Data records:

- - -

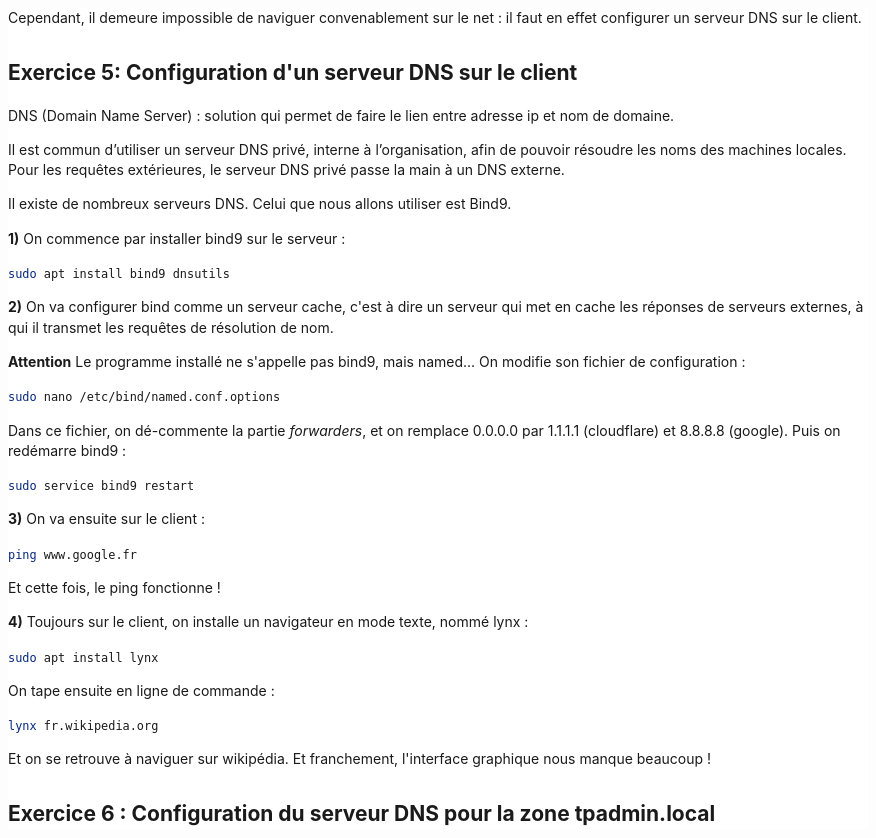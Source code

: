 Cependant, il demeure impossible de naviguer convenablement sur le net : il faut en effet configurer un serveur DNS sur le client.

## Exercice 5: Configuration d'un serveur DNS sur le client

DNS (Domain Name Server) : solution qui permet de faire le lien entre adresse ip et nom de domaine.

Il est commun d’utiliser un serveur DNS privé, interne à l’organisation, afin de pouvoir résoudre les noms des machines locales. Pour les requêtes extérieures, le serveur DNS privé passe la main à un DNS externe. 

Il existe de nombreux serveurs DNS. Celui que nous allons utiliser est Bind9. 

**1)** On commence par installer bind9 sur le serveur :

```bash
sudo apt install bind9 dnsutils
```

**2)** On va configurer bind comme un serveur cache, c'est à dire un serveur qui met en cache les réponses de serveurs externes, à qui il transmet les requêtes de résolution de nom.

**Attention** Le programme installé ne s'appelle pas bind9, mais named... On modifie son fichier de configuration :

```bash
sudo nano /etc/bind/named.conf.options
```

Dans ce fichier, on dé-commente la partie *forwarders*, et on remplace 0.0.0.0 par 1.1.1.1 (cloudflare) et 8.8.8.8 (google). Puis on redémarre bind9 :

```bash
sudo service bind9 restart
```

**3)** On va ensuite sur le client :

```bash
ping www.google.fr
```

Et cette fois, le ping fonctionne !

**4)** Toujours sur le client, on installe un navigateur en mode texte, nommé lynx :

```bash
sudo apt install lynx
```

On tape ensuite en ligne de commande :

```bash
lynx fr.wikipedia.org
```

Et on se retrouve à naviguer sur wikipédia. Et franchement, l'interface graphique nous manque beaucoup !

## Exercice 6 : Configuration du serveur DNS pour la zone tpadmin.local
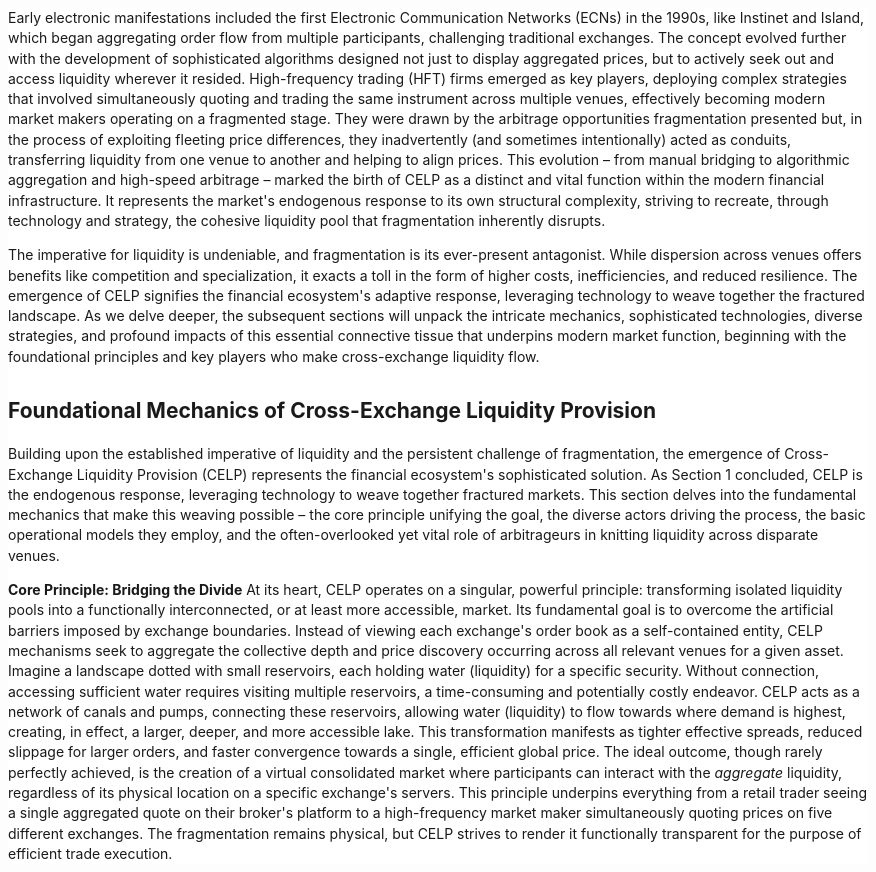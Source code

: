 Early electronic manifestations included the first Electronic Communication Networks (ECNs) in the 1990s, like Instinet and Island, which began aggregating order flow from multiple participants, challenging traditional exchanges. The concept evolved further with the development of sophisticated algorithms designed not just to display aggregated prices, but to actively seek out and access liquidity wherever it resided. High-frequency trading (HFT) firms emerged as key players, deploying complex strategies that involved simultaneously quoting and trading the same instrument across multiple venues, effectively becoming modern market makers operating on a fragmented stage. They were drawn by the arbitrage opportunities fragmentation presented but, in the process of exploiting fleeting price differences, they inadvertently (and sometimes intentionally) acted as conduits, transferring liquidity from one venue to another and helping to align prices. This evolution – from manual bridging to algorithmic aggregation and high-speed arbitrage – marked the birth of CELP as a distinct and vital function within the modern financial infrastructure. It represents the market's endogenous response to its own structural complexity, striving to recreate, through technology and strategy, the cohesive liquidity pool that fragmentation inherently disrupts.

The imperative for liquidity is undeniable, and fragmentation is its ever-present antagonist. While dispersion across venues offers benefits like competition and specialization, it exacts a toll in the form of higher costs, inefficiencies, and reduced resilience. The emergence of CELP signifies the financial ecosystem's adaptive response, leveraging technology to weave together the fractured landscape. As we delve deeper, the subsequent sections will unpack the intricate mechanics, sophisticated technologies, diverse strategies, and profound impacts of this essential connective tissue that underpins modern market function, beginning with the foundational principles and key players who make cross-exchange liquidity flow.

## Foundational Mechanics of Cross-Exchange Liquidity Provision

Building upon the established imperative of liquidity and the persistent challenge of fragmentation, the emergence of Cross-Exchange Liquidity Provision (CELP) represents the financial ecosystem's sophisticated solution. As Section 1 concluded, CELP is the endogenous response, leveraging technology to weave together fractured markets. This section delves into the fundamental mechanics that make this weaving possible – the core principle unifying the goal, the diverse actors driving the process, the basic operational models they employ, and the often-overlooked yet vital role of arbitrageurs in knitting liquidity across disparate venues.

**Core Principle: Bridging the Divide**
At its heart, CELP operates on a singular, powerful principle: transforming isolated liquidity pools into a functionally interconnected, or at least more accessible, market. Its fundamental goal is to overcome the artificial barriers imposed by exchange boundaries. Instead of viewing each exchange's order book as a self-contained entity, CELP mechanisms seek to aggregate the collective depth and price discovery occurring across all relevant venues for a given asset. Imagine a landscape dotted with small reservoirs, each holding water (liquidity) for a specific security. Without connection, accessing sufficient water requires visiting multiple reservoirs, a time-consuming and potentially costly endeavor. CELP acts as a network of canals and pumps, connecting these reservoirs, allowing water (liquidity) to flow towards where demand is highest, creating, in effect, a larger, deeper, and more accessible lake. This transformation manifests as tighter effective spreads, reduced slippage for larger orders, and faster convergence towards a single, efficient global price. The ideal outcome, though rarely perfectly achieved, is the creation of a virtual consolidated market where participants can interact with the *aggregate* liquidity, regardless of its physical location on a specific exchange's servers. This principle underpins everything from a retail trader seeing a single aggregated quote on their broker's platform to a high-frequency market maker simultaneously quoting prices on five different exchanges. The fragmentation remains physical, but CELP strives to render it functionally transparent for the purpose of efficient trade execution.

- - -

Could you restate the entries word for word, skipping any pictures?

### Result of the exercise
Source code

: Cependant, il demeure impossible de naviguer convenablement sur le net : il faut en effet configurer un serveur DNS sur le client.

## Exercice 5: Configuration d'un serveur DNS sur le client

DNS (Domain Name Server) : solution qui permet de faire le lien entre adresse ip et nom de domaine.

Il est commun d’utiliser un serveur DNS privé, interne à l’organisation, afin de pouvoir résoudre les noms des machines locales. Pour les requêtes extérieures, le serveur DNS privé passe la main à un DNS externe. 

Il existe de nombreux serveurs DNS. Celui que nous allons utiliser est Bind9. 

**1)** On commence par installer bind9 sur le serveur :

```bash
sudo apt install bind9 dnsutils
```

**2)** On va configurer bind comme un serveur cache, c'est à dire un serveur qui met en cache les réponses de serveurs externes, à qui il transmet les requêtes de résolution de nom.

**Attention** Le programme installé ne s'appelle pas bind9, mais named... On modifie son fichier de configuration :

```bash
sudo nano /etc/bind/named.conf.options
```

Dans ce fichier, on dé-commente la partie *forwarders*, et on remplace 0.0.0.0 par 1.1.1.1 (cloudflare) et 8.8.8.8 (google). Puis on redémarre bind9 :

```bash
sudo service bind9 restart
```

**3)** On va ensuite sur le client :

```bash
ping www.google.fr
```

Et cette fois, le ping fonctionne !

**4)** Toujours sur le client, on installe un navigateur en mode texte, nommé lynx :

```bash
sudo apt install lynx
```

On tape ensuite en ligne de commande :

```bash
lynx fr.wikipedia.org
```

Et on se retrouve à naviguer sur wikipédia. Et franchement, l'interface graphique nous manque beaucoup !

## Exercice 6 : Configuration du serveur DNS pour la zone tpadmin.local
Source code

: Early electronic manifestations included the first Electronic Communication Networks (ECNs) in the 1990s, like Instinet and Island, which began aggregating order flow from multiple participants, challenging traditional exchanges. The concept evolved further with the development of sophisticated algorithms designed not just to display aggregated prices, but to actively seek out and access liquidity wherever it resided. High-frequency trading (HFT) firms emerged as key players, deploying complex strategies that involved simultaneously quoting and trading the same instrument across multiple venues, effectively becoming modern market makers operating on a fragmented stage. They were drawn by the arbitrage opportunities fragmentation presented but, in the process of exploiting fleeting price differences, they inadvertently (and sometimes intentionally) acted as conduits, transferring liquidity from one venue to another and helping to align prices. This evolution – from manual bridging to algorithmic aggregation and high-speed arbitrage – marked the birth of CELP as a distinct and vital function within the modern financial infrastructure. It represents the market's endogenous response to its own structural complexity, striving to recreate, through technology and strategy, the cohesive liquidity pool that fragmentation inherently disrupts.

The imperative for liquidity is undeniable, and fragmentation is its ever-present antagonist. While dispersion across venues offers benefits like competition and specialization, it exacts a toll in the form of higher costs, inefficiencies, and reduced resilience. The emergence of CELP signifies the financial ecosystem's adaptive response, leveraging technology to weave together the fractured landscape. As we delve deeper, the subsequent sections will unpack the intricate mechanics, sophisticated technologies, diverse strategies, and profound impacts of this essential connective tissue that underpins modern market function, beginning with the foundational principles and key players who make cross-exchange liquidity flow.

## Foundational Mechanics of Cross-Exchange Liquidity Provision

Building upon the established imperative of liquidity and the persistent challenge of fragmentation, the emergence of Cross-Exchange Liquidity Provision (CELP) represents the financial ecosystem's sophisticated solution. As Section 1 concluded, CELP is the endogenous response, leveraging technology to weave together fractured markets. This section delves into the fundamental mechanics that make this weaving possible – the core principle unifying the goal, the diverse actors driving the process, the basic operational models they employ, and the often-overlooked yet vital role of arbitrageurs in knitting liquidity across disparate venues.

**Core Principle: Bridging the Divide**
At its heart, CELP operates on a singular, powerful principle: transforming isolated liquidity pools into a functionally interconnected, or at least more accessible, market. Its fundamental goal is to overcome the artificial barriers imposed by exchange boundaries. Instead of viewing each exchange's order book as a self-contained entity, CELP mechanisms seek to aggregate the collective depth and price discovery occurring across all relevant venues for a given asset. Imagine a landscape dotted with small reservoirs, each holding water (liquidity) for a specific security. Without connection, accessing sufficient water requires visiting multiple reservoirs, a time-consuming and potentially costly endeavor. CELP acts as a network of canals and pumps, connecting these reservoirs, allowing water (liquidity) to flow towards where demand is highest, creating, in effect, a larger, deeper, and more accessible lake. This transformation manifests as tighter effective spreads, reduced slippage for larger orders, and faster convergence towards a single, efficient global price. The ideal outcome, though rarely perfectly achieved, is the creation of a virtual consolidated market where participants can interact with the *aggregate* liquidity, regardless of its physical location on a specific exchange's servers. This principle underpins everything from a retail trader seeing a single aggregated quote on their broker's platform to a high-frequency market maker simultaneously quoting prices on five different exchanges. The fragmentation remains physical, but CELP strives to render it functionally transparent for the purpose of efficient trade execution.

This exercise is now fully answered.